Dataset entries
□ □ □ □ □ □ □

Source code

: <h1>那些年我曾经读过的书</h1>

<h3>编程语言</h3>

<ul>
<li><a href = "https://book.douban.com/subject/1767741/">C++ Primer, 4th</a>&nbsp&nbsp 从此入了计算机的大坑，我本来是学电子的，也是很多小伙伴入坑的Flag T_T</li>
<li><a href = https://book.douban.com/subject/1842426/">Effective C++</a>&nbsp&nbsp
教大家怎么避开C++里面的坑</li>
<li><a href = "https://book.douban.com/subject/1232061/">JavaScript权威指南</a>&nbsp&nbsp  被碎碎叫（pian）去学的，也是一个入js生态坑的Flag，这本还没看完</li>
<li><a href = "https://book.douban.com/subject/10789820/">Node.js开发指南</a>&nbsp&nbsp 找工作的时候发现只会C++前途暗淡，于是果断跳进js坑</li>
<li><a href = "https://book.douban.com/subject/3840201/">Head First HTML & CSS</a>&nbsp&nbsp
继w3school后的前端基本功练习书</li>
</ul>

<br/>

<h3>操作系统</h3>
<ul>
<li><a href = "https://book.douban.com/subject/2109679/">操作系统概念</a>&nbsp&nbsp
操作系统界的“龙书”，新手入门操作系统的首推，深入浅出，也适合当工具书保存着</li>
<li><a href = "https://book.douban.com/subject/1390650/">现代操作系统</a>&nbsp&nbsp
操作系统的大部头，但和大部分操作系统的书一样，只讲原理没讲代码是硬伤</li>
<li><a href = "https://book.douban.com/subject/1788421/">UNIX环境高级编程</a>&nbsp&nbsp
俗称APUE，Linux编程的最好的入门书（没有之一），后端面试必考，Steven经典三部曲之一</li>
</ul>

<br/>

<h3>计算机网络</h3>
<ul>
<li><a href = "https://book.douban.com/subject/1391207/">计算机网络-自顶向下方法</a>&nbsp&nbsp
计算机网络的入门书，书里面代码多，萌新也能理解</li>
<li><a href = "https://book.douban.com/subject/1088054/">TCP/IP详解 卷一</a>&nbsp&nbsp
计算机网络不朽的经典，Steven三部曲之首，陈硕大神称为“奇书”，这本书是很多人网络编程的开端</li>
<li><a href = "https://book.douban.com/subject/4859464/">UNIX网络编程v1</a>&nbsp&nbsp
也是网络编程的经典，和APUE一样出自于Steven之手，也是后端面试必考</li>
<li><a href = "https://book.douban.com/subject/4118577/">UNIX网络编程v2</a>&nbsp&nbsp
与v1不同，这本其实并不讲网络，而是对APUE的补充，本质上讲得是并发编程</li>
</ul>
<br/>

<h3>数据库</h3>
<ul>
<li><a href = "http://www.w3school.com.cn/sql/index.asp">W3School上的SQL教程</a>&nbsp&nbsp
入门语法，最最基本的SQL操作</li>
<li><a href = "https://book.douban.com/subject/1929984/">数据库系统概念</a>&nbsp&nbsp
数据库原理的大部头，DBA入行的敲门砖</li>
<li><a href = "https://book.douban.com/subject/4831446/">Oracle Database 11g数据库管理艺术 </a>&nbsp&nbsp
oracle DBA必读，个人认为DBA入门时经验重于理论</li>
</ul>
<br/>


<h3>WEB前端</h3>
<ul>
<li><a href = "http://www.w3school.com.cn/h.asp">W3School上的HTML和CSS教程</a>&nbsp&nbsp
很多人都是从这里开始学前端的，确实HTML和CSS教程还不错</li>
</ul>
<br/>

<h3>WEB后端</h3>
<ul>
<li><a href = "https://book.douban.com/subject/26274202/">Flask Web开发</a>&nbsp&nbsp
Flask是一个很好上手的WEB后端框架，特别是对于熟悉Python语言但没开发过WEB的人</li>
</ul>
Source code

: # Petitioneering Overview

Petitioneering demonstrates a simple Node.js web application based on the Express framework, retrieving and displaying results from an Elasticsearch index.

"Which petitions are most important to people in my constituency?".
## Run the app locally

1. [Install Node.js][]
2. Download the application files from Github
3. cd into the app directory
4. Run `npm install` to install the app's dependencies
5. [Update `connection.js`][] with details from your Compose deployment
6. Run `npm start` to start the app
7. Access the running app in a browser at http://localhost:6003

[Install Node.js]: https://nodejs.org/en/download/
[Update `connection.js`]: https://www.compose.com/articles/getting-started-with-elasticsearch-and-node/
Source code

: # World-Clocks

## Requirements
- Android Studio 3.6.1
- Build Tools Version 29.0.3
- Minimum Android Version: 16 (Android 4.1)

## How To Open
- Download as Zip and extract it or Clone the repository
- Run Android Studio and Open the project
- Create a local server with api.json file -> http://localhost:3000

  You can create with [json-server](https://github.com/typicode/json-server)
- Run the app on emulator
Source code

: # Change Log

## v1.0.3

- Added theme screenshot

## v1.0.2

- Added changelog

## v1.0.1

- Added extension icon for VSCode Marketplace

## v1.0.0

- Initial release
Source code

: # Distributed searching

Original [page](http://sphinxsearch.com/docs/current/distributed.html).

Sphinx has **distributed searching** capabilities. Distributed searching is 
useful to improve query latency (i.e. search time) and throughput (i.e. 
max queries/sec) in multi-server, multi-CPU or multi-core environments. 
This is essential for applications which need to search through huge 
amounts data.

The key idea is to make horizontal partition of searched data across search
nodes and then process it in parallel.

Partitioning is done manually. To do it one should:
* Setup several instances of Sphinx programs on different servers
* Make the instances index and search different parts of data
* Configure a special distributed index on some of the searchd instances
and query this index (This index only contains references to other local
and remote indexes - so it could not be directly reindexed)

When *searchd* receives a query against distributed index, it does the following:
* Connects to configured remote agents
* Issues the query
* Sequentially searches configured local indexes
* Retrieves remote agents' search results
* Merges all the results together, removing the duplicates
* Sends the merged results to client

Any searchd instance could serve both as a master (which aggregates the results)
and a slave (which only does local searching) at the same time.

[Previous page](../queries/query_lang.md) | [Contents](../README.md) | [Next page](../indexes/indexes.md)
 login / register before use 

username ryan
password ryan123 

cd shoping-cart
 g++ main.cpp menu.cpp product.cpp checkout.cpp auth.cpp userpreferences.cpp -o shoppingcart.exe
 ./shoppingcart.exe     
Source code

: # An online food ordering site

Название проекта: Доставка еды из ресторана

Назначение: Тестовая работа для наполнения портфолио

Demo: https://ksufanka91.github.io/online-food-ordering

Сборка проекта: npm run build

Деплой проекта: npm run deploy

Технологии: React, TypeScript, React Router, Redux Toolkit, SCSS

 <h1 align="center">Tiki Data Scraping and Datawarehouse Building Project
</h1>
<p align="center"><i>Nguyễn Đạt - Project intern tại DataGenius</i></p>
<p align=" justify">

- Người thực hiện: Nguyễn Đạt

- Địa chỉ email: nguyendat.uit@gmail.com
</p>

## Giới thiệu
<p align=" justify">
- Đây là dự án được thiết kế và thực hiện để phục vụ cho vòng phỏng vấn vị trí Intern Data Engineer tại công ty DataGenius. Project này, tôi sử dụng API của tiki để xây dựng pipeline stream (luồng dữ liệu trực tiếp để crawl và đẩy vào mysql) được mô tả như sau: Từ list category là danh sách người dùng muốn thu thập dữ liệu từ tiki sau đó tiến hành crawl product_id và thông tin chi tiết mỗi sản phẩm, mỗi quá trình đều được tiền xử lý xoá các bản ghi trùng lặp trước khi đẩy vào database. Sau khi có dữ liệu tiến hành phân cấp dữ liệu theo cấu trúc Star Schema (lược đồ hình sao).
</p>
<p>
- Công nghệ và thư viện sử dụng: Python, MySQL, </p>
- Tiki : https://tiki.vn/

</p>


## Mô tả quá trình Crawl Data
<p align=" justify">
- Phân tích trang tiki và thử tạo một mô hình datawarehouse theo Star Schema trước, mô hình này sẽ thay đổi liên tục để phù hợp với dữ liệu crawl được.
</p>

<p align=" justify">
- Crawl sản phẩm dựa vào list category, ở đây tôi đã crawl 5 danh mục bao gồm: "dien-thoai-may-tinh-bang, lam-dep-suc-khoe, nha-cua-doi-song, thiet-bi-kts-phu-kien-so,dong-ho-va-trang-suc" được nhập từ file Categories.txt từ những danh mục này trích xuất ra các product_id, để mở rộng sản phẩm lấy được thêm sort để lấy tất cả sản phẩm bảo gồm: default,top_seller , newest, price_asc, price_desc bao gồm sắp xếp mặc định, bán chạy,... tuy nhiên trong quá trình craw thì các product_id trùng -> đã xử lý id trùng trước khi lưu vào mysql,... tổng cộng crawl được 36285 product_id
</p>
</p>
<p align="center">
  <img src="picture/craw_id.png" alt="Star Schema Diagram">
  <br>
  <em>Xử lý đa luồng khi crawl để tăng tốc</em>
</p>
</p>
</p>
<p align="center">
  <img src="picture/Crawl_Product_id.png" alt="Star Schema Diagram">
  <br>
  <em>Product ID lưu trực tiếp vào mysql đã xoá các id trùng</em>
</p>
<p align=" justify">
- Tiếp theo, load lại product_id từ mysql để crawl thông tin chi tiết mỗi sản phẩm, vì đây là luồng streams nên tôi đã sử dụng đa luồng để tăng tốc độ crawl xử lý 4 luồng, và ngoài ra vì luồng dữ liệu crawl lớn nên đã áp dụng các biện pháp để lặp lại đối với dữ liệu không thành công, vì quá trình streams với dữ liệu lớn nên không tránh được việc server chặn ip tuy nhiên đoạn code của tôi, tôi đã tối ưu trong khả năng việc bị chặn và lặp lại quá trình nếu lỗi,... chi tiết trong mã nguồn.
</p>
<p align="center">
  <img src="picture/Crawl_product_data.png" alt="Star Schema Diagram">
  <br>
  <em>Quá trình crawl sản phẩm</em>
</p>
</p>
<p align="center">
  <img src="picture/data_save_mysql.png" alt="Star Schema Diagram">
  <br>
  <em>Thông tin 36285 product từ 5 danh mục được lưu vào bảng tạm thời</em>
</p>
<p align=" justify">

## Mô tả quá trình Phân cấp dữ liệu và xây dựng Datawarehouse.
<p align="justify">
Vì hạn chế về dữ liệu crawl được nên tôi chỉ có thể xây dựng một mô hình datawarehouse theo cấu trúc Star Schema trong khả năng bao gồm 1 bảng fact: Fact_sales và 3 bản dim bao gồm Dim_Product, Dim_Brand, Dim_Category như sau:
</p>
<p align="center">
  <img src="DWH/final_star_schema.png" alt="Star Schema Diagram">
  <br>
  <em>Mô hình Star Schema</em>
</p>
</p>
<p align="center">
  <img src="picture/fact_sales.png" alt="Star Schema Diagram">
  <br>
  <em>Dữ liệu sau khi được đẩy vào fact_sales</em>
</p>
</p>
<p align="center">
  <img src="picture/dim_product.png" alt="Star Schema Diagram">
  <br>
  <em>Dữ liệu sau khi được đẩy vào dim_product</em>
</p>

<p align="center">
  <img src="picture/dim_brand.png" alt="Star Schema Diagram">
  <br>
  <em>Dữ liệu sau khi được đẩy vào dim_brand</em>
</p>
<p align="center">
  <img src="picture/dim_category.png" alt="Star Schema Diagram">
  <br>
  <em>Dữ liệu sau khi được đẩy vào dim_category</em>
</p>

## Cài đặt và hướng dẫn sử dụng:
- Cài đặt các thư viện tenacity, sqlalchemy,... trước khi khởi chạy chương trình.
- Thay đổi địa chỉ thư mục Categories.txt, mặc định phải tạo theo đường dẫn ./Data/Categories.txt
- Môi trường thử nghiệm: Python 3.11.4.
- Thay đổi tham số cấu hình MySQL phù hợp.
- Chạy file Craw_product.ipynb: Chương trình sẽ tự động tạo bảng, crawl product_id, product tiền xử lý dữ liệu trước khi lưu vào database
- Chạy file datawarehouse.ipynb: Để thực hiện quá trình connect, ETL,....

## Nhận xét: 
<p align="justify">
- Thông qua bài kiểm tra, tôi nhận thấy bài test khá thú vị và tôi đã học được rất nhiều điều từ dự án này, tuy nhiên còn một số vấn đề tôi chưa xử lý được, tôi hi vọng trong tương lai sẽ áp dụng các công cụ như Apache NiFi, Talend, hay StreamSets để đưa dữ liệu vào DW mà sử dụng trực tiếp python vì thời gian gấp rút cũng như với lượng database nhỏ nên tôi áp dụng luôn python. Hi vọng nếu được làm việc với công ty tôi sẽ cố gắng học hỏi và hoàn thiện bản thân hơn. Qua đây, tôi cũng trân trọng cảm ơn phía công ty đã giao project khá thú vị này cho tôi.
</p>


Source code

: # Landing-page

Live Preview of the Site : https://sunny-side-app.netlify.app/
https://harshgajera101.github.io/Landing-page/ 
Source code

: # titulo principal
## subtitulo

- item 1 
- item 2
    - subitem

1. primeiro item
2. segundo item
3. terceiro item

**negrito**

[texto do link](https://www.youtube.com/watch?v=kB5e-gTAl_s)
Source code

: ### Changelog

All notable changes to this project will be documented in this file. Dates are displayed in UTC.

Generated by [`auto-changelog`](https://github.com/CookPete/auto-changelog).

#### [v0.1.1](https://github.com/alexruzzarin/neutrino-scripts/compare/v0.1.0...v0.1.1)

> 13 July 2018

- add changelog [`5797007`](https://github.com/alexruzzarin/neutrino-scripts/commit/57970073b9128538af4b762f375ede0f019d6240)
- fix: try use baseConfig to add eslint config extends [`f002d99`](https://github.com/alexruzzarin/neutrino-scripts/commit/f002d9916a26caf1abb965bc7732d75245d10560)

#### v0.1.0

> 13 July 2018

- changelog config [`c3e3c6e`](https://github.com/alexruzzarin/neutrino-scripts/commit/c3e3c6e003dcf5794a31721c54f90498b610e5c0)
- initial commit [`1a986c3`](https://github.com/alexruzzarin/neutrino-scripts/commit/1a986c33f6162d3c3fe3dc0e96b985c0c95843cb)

□ □ □ □ □ □ □

## TO DO
Both the first line of the records above and the line containing "数据库原理的大部头，DBA入行的敲门砖</li>" are to be transcribed exactly, together with every line between them, and nothing else.

## PROBLEM SOLUTION
Source code

: <h1>那些年我曾经读过的书</h1>

<h3>编程语言</h3>

<ul>
<li><a href = "https://book.douban.com/subject/1767741/">C++ Primer, 4th</a>&nbsp&nbsp 从此入了计算机的大坑，我本来是学电子的，也是很多小伙伴入坑的Flag T_T</li>
<li><a href = https://book.douban.com/subject/1842426/">Effective C++</a>&nbsp&nbsp
教大家怎么避开C++里面的坑</li>
<li><a href = "https://book.douban.com/subject/1232061/">JavaScript权威指南</a>&nbsp&nbsp  被碎碎叫（pian）去学的，也是一个入js生态坑的Flag，这本还没看完</li>
<li><a href = "https://book.douban.com/subject/10789820/">Node.js开发指南</a>&nbsp&nbsp 找工作的时候发现只会C++前途暗淡，于是果断跳进js坑</li>
<li><a href = "https://book.douban.com/subject/3840201/">Head First HTML & CSS</a>&nbsp&nbsp
继w3school后的前端基本功练习书</li>
</ul>

<br/>

<h3>操作系统</h3>
<ul>
<li><a href = "https://book.douban.com/subject/2109679/">操作系统概念</a>&nbsp&nbsp
操作系统界的“龙书”，新手入门操作系统的首推，深入浅出，也适合当工具书保存着</li>
<li><a href = "https://book.douban.com/subject/1390650/">现代操作系统</a>&nbsp&nbsp
操作系统的大部头，但和大部分操作系统的书一样，只讲原理没讲代码是硬伤</li>
<li><a href = "https://book.douban.com/subject/1788421/">UNIX环境高级编程</a>&nbsp&nbsp
俗称APUE，Linux编程的最好的入门书（没有之一），后端面试必考，Steven经典三部曲之一</li>
</ul>

<br/>

<h3>计算机网络</h3>
<ul>
<li><a href = "https://book.douban.com/subject/1391207/">计算机网络-自顶向下方法</a>&nbsp&nbsp
计算机网络的入门书，书里面代码多，萌新也能理解</li>
<li><a href = "https://book.douban.com/subject/1088054/">TCP/IP详解 卷一</a>&nbsp&nbsp
计算机网络不朽的经典，Steven三部曲之首，陈硕大神称为“奇书”，这本书是很多人网络编程的开端</li>
<li><a href = "https://book.douban.com/subject/4859464/">UNIX网络编程v1</a>&nbsp&nbsp
也是网络编程的经典，和APUE一样出自于Steven之手，也是后端面试必考</li>
<li><a href = "https://book.douban.com/subject/4118577/">UNIX网络编程v2</a>&nbsp&nbsp
与v1不同，这本其实并不讲网络，而是对APUE的补充，本质上讲得是并发编程</li>
</ul>
<br/>

<h3>数据库</h3>
<ul>
<li><a href = "http://www.w3school.com.cn/sql/index.asp">W3School上的SQL教程</a>&nbsp&nbsp
入门语法，最最基本的SQL操作</li>
<li><a href = "https://book.douban.com/subject/1929984/">数据库系统概念</a>&nbsp&nbsp
数据库原理的大部头，DBA入行的敲门砖</li>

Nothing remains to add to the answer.